— REQUIRED WORK —
The first line of the entries and each line after it, through the one that contains "### Configuring Klipper", are to be duplicated exactly; no picture belongs in the copy.

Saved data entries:

★ ★ ★ ★ ★ ★ ★

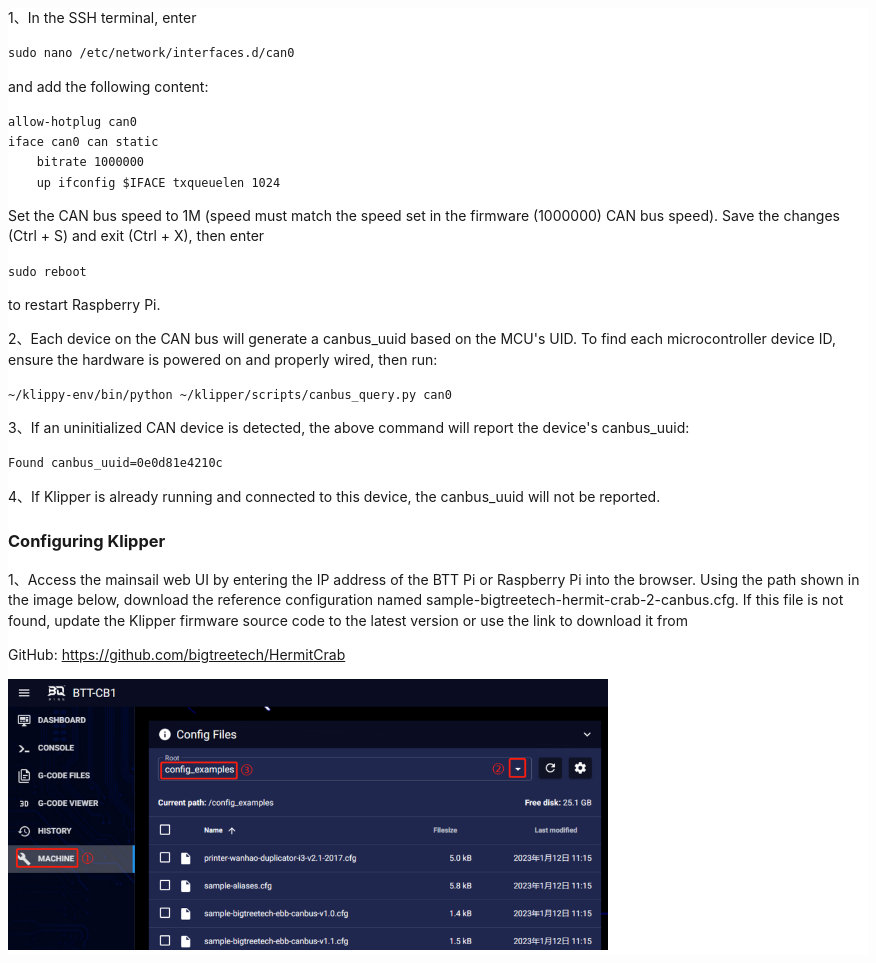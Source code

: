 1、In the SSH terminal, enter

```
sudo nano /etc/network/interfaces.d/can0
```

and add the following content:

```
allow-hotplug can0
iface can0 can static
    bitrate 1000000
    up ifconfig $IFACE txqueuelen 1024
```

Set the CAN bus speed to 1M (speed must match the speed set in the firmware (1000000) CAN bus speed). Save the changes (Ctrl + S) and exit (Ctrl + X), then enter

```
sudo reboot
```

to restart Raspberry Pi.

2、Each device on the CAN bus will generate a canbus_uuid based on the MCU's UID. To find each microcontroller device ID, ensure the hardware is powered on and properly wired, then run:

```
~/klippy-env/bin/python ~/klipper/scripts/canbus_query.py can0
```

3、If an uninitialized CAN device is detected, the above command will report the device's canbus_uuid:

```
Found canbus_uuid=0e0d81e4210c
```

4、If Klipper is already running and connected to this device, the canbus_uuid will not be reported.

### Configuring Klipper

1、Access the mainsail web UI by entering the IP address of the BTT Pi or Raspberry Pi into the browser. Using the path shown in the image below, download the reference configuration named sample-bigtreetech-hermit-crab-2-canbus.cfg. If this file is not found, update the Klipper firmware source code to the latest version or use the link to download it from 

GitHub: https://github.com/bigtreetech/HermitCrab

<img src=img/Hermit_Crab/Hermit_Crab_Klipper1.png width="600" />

★ ★ ★ ★ ★ ★ ★

— EXERCISE SOLUTION —
Source code

: 1、In the SSH terminal, enter

```
sudo nano /etc/network/interfaces.d/can0
```

and add the following content:

```
allow-hotplug can0
iface can0 can static
    bitrate 1000000
    up ifconfig $IFACE txqueuelen 1024
```

Set the CAN bus speed to 1M (speed must match the speed set in the firmware (1000000) CAN bus speed). Save the changes (Ctrl + S) and exit (Ctrl + X), then enter

```
sudo reboot
```

to restart Raspberry Pi.

2、Each device on the CAN bus will generate a canbus_uuid based on the MCU's UID. To find each microcontroller device ID, ensure the hardware is powered on and properly wired, then run:

```
~/klippy-env/bin/python ~/klipper/scripts/canbus_query.py can0
```

3、If an uninitialized CAN device is detected, the above command will report the device's canbus_uuid:

```
Found canbus_uuid=0e0d81e4210c
```

4、If Klipper is already running and connected to this device, the canbus_uuid will not be reported.

### Configuring Klipper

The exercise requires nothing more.